A swarm of pressmen wait through the night just outside the prison gate. At this time the victim himself is probably unaware that his last hour is at hand.
When day has dawned, two carts come out from a street adjoining the prison, bearing the disjointed pieces of the guillotine. The headsman's five brawny assistants (one of whom is his son and probable successor) set up the machine, and the knife falls three or four times to test the spring.
Then the guard arrives; and when the city police, the Gardes de la République, and the mounted gendarmes are marshalled, the crowd behind can see only the top of the guillotine. A place within the cordon is reserved for the press.
The genius-in-chief of the ceremony does not appear until the doors of the prison are thrown open. He is within, preparing the victim, and coaxing him, when the toilet is finished, to take a cigarette and a little glass of rum.
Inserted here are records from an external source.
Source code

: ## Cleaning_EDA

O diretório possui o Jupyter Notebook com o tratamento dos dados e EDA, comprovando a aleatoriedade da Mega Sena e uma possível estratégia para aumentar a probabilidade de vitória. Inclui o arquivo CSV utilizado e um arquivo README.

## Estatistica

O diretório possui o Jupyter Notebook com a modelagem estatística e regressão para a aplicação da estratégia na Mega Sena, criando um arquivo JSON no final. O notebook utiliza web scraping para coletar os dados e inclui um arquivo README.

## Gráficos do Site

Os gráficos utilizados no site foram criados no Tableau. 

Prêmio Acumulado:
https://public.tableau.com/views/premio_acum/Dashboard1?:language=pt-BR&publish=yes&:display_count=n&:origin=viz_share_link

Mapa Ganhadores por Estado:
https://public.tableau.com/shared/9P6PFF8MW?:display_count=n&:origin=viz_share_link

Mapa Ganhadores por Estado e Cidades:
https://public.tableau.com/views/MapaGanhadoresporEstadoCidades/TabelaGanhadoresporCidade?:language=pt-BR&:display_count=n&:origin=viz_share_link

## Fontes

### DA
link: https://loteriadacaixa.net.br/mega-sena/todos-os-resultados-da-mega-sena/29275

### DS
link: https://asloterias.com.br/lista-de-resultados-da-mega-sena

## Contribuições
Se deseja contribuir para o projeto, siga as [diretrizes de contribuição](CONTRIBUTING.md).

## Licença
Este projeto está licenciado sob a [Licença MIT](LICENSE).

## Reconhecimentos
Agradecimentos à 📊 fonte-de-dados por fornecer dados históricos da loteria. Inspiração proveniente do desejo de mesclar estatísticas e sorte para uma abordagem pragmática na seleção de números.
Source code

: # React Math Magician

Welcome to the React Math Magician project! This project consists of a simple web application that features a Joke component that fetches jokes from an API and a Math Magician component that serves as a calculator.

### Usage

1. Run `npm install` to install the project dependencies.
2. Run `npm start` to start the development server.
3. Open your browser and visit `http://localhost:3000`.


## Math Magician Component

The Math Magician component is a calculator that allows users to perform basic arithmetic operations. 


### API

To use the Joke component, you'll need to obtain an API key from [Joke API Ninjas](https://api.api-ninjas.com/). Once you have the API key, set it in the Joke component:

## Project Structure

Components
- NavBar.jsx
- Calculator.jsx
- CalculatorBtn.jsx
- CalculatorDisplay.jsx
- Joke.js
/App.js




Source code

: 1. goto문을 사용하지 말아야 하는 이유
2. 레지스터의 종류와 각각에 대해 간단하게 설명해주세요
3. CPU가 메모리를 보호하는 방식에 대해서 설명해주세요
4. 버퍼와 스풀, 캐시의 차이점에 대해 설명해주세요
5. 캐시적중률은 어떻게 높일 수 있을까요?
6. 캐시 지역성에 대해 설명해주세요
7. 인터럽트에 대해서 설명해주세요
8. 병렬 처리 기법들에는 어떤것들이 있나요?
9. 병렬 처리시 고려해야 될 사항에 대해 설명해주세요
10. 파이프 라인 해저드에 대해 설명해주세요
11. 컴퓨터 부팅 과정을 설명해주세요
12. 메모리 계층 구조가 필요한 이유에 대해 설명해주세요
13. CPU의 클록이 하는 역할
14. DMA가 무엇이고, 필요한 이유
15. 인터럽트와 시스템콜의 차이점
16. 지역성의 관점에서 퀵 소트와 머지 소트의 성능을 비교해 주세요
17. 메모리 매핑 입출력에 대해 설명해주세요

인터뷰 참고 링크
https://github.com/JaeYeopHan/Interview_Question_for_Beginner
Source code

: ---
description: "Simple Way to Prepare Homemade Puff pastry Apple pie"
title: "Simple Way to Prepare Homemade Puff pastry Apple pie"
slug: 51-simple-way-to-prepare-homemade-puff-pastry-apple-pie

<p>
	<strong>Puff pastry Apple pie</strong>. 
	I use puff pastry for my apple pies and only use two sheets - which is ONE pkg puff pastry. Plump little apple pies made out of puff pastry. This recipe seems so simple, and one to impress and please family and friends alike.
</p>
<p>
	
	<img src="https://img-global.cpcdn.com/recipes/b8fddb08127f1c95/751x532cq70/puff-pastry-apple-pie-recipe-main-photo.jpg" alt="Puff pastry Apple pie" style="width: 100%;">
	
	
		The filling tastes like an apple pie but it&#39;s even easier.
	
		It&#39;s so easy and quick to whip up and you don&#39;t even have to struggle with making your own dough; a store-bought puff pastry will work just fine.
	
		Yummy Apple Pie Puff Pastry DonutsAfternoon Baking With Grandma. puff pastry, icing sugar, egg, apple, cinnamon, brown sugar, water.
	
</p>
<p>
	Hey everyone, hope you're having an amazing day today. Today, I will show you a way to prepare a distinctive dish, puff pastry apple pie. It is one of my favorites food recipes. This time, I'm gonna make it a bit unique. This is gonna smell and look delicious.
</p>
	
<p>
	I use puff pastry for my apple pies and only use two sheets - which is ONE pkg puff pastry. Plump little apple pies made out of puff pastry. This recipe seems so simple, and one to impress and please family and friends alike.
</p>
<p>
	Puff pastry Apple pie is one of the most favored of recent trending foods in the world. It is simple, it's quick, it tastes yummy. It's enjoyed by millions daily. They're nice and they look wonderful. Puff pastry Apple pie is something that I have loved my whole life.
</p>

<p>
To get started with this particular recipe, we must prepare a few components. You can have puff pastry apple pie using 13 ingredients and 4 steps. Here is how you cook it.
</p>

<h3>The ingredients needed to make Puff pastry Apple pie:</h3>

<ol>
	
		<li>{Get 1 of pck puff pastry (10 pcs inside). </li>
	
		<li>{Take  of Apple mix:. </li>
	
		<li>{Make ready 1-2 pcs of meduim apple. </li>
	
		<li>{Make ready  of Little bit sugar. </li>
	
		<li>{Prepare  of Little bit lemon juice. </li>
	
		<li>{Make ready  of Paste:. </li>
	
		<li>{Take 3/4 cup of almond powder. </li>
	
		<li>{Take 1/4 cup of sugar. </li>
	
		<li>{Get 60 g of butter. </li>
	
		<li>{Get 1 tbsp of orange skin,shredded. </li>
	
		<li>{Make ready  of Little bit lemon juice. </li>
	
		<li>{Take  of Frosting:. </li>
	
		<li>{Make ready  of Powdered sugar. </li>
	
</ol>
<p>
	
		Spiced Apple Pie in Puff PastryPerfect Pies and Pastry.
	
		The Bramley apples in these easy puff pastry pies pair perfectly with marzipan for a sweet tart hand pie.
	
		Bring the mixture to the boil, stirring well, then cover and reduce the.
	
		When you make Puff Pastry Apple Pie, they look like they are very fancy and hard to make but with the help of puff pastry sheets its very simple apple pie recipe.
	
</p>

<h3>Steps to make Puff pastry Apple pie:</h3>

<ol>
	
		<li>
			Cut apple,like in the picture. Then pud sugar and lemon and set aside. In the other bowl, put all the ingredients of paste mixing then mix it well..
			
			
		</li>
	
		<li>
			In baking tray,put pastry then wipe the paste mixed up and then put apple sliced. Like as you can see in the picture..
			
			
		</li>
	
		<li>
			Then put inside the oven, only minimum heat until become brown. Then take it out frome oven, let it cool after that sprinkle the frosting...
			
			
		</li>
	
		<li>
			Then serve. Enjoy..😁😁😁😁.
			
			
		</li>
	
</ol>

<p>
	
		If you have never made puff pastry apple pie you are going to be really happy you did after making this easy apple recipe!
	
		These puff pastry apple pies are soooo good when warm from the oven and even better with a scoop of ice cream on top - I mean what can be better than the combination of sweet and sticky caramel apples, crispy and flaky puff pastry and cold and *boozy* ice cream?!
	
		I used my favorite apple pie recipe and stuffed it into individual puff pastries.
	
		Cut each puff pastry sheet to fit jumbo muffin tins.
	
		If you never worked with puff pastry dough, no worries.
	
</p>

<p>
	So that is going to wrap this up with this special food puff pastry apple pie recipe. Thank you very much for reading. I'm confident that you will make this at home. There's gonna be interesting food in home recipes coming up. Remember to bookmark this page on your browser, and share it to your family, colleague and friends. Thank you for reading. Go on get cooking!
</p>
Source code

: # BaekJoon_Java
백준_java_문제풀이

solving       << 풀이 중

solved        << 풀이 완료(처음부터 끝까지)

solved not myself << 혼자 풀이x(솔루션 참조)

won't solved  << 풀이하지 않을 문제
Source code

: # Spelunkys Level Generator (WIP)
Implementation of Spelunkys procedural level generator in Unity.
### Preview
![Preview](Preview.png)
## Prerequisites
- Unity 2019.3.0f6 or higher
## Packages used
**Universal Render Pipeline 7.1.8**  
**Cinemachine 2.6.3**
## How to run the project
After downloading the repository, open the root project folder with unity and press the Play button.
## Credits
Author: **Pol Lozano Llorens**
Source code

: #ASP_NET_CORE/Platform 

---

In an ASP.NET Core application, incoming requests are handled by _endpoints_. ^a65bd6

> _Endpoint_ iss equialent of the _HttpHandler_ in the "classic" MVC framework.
Louis Stanislas Deibler, the Monsieur de Paris, came to Paris in 1871, as assistant headsman to Roch. He had been a provincial executioner, but, in 1871, a new law ordered that all criminals condemned in France should be despatched by Monsieur de Paris.
Deibler, who was born in Dijon in 1823, is a joiner by trade. His first head (as chief executioner) was Laprade's, in 1879, and the case was one of his worst. Laprade, who had murdered his father, mother, and grandmother, felt a natural disinclination to join them on the other side, and struggled so desperately on the scaffold that Deibler had to thrust his head by main force into the lunette.
M. Deibler is lame, and usually carries a very old umbrella. "Scenes" on the scaffold are rare. The victim may struggle for a moment, but it is only for a moment that, in the practised hands of the assistants, he can postpone the inevitable. In general, the whole affair lasts but a few seconds.
There is no such thing as a "last dying speech" from the guillotine. Even if the man were not too dazed to speak, time would not be allowed him. There is time only for the last ministrations of the Church, which are almost always rejected.
The instant the criminal is secured on the bascule, M. Deibler touches the spring, the knife shears through the uncovered neck, there is a spurt of blood in the air, and all is over.
The head and body are enclosed at once in a rough coffin, and trundled off with a guard of mounted gendarmes (officials and priest following in a cab) to the Champ des Navets, or Turnip Field, at Ivry Cemetery, where a burial service is read. The remains are then handed over to one of the medical schools for dissection, and what is left is interred.